Floletics · Pilates Education Series
The Three Types of Muscle
The human body contains three distinct types of muscle. Understanding the difference between them is the first step to understanding how your body actually works.

1. Cardiac Muscle
Cardiac muscle makes up the walls of your heart. It is composed of reddish-brown muscle fibres with one defining characteristic — it contracts automatically. Your heart beats 60 to 100 times per minute without you ever thinking about it, controlled by a built-in pacemaker system called the sinoatrial node.
Key Point
Cardiac muscle cannot be controlled by conscious thought. You cannot slow your heartbeat or speed it up through willpower alone — though you can influence it indirectly through breathwork, which is one reason Pilates breathing has genuine physiological effects.
2. Smooth Muscle
Smooth muscle lines your internal organs — the walls of your blood vessels, your digestive tract, your bladder. Unlike skeletal muscle, its fibres are flat and thin, invisible to the naked eye. When you eat, smooth muscle in your oesophagus contracts in a coordinated wave, moving food downward. Reverse that direction and you get the reflex we call vomiting.
Like cardiac muscle, smooth muscle operates automatically under the control of your autonomic nervous system. Blood vessel dilation, pupil adjustment, digestion — none of these require your conscious input.
3. Skeletal Muscle
Skeletal muscle is the one you can actually control — and the one that Pilates training is primarily concerned with. It is voluntary, meaning it responds to conscious input. It produces movement, maintains posture, and generates the forces that allow you to get out of bed, carry groceries, and perform a Teaser on the reformer.
Pilates Application
The ability to consciously recruit and control skeletal muscle is the foundation of Pilates practice. When Pilates instructors talk about “finding” a muscle or “switching on” the deep abdominals, they are talking about developing voluntary neuromuscular control — making conscious what often happens unconsciously or not at all.
Skeletal Muscle — The One You Train

Structure: What a Muscle Is Made Of
Every skeletal muscle has two primary components — the muscle belly and the tendon.
- The muscle belly is the fleshy, reddish part that contracts. It is full of muscle fibres arranged in bundles called fascicles. Think of it like a bundle of spaghetti — each individual strand is a muscle fibre, and the bundles are grouped together within the belly.
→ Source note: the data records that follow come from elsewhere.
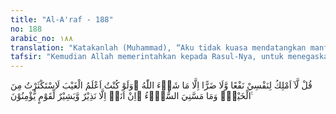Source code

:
 ```yaml
---
title: "Al-A'raf - 188"
no: 188
arabic_no: ١٨٨
translation: "Katakanlah (Muhammad), “Aku tidak kuasa mendatangkan manfaat maupun menolak mudarat bagi diriku kecuali apa yang dikehendaki Allah. Sekiranya aku mengetahui yang gaib, niscaya aku membuat kebajikan sebanyak-banyaknya dan tidak akan ditimpa bahaya. Aku hanyalah pemberi peringatan, dan pembawa berita gembira bagi orang-orang yang beriman.”"
tafsir: "Kemudian Allah memerintahkan kepada Rasul-Nya, untuk menegaskan kepada umat manusia, bahwa segala perkara di dunia ini membawa baik yang manfaat atau mudarat adalah berasal dari Allah. Nabi Muhammad sendiri walau pun dekat pada Allah tidaklah menguasai kemanfaatan dan kemudaratan sehingga dia dapat mengatur menurut kehendak-Nya. \n\nKaum Muslimin pada mulanya beranggapan bahwa setiap orang yang menjadi Rasul tentulah dia mengetahui perkara-perkara yang gaib, memiliki kemampuan di luar kemampuan manusia biasa, baik untuk mencari sesuatu keuntungan ataupun menolak sesuatu kemudaratan untuk dirinya ataupun untuk orang lain. Untuk memperbaiki kekeliruan pandangan ini, Allah menyuruh Rasulullah untuk menjelaskan bahwa kedudukan Rasul tidak ada hubungannya dengan hal yang demikian itu. Rasul hanyalah pemberi petunjuk dan bimbingan, tiadalah dia mempunyai daya mencipta atau meniadakan. Apa yang diketahuinya tentang hal-hal yang gaib adalah yang diberi tahu oleh Allah kepadanya.\n\nSekiranya Nabi saw mengetahui hal-hal yang gaib, misalnya mengetahui peristiwa-peristiwa pada hari mendatang, tentulah Nabi saw mempersiapkan dirinya lahir batin, moril dan materil untuk menghadapi peristiwa itu dan tentulah beliau tidak akan ditimpa kesusahan.\n\nSebenarnya Rasul saw adalah manusia biasa. Perbedaan dengan orang biasa hanyalah terletak pada wahyu yang diterimanya dan tugas yang dibebankan kepada beliau, yakni memberikan bimbingan dan pengajaran yang telah digariskan Allah untuk manusia. Nabi hanyalah memberi peringatan dan membawa berita gembira kepada orang yang beriman."
---
```

قُلْ لَّآ اَمْلِكُ لِنَفْسِيْ نَفْعًا وَّلَا ضَرًّا اِلَّا مَا شَاۤءَ اللّٰهُ ۗوَلَوْ كُنْتُ اَعْلَمُ الْغَيْبَ لَاسْتَكْثَرْتُ مِنَ الْخَيْرِۛ وَمَا مَسَّنِيَ السُّوْۤءُ ۛاِنْ اَنَا۠ اِلَّا نَذِيْرٌ وَّبَشِيْرٌ لِّقَوْمٍ يُّؤْمِنُوْنَ ࣖ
- The tendon is the white, dense connective tissue at each end that anchors the muscle to bone. Tendons do not contract — they transmit force. The quadriceps tendon, for example, transfers the force generated by four separate muscle bellies into the knee joint.
The Fascial System
Surrounding every muscle — and every fibre within it — is a network of connective tissue called fascia. It exists in three layers:
- Epimysium — the outer white sheath that wraps the entire muscle
- Perimysium — the connective tissue that wraps each bundle of fibres
- Endomysium — the fine membrane surrounding each individual fibre
Fascia does more than hold things in place. It maintains muscle tension, delivers nutrients to the fibres, transmits sensory information, and allows muscles to slide smoothly against each other during movement. When fascia is healthy, movement is fluid. When it is restricted — through injury, poor posture, or lack of movement — everything becomes more effortful.
Origin and Insertion
Every skeletal muscle attaches to bone at two ends. These attachment points are called the origin and the insertion.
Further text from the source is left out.